YOUR INSTRUCTIONS:
Please list all lines of the material below in which the string "subsection" occurs.

RECORD EXCERPTS:
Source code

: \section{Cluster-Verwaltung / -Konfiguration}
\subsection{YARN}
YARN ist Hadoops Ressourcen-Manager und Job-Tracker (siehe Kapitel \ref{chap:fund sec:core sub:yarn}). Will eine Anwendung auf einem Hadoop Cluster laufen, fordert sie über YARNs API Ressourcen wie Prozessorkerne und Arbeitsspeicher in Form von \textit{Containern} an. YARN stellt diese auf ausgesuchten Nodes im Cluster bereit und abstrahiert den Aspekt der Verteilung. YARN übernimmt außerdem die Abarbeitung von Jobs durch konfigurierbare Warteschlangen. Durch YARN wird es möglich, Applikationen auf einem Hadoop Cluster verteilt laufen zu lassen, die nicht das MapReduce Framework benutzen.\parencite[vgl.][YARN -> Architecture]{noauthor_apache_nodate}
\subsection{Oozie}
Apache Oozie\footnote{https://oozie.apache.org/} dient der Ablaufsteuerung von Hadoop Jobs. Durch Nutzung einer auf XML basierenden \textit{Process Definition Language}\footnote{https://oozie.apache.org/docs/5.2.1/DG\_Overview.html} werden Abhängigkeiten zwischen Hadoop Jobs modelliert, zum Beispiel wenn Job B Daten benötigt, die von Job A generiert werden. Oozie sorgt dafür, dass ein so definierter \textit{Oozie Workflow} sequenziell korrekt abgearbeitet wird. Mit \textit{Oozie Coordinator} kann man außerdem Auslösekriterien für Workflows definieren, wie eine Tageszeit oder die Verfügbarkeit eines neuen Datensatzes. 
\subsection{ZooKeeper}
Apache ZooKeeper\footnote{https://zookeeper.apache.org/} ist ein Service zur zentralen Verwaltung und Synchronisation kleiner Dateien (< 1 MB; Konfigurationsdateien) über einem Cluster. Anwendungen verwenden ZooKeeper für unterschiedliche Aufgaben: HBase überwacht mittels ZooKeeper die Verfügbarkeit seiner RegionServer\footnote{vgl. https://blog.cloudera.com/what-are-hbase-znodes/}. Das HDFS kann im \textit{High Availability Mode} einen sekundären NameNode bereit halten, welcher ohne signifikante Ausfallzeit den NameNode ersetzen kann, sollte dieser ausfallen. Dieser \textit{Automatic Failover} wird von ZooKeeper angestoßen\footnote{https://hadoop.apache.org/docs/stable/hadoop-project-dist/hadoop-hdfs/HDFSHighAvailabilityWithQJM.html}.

OUTPUT OF THE TASK:
\subsection{YARN}
\subsection{Oozie}
\subsection{ZooKeeper}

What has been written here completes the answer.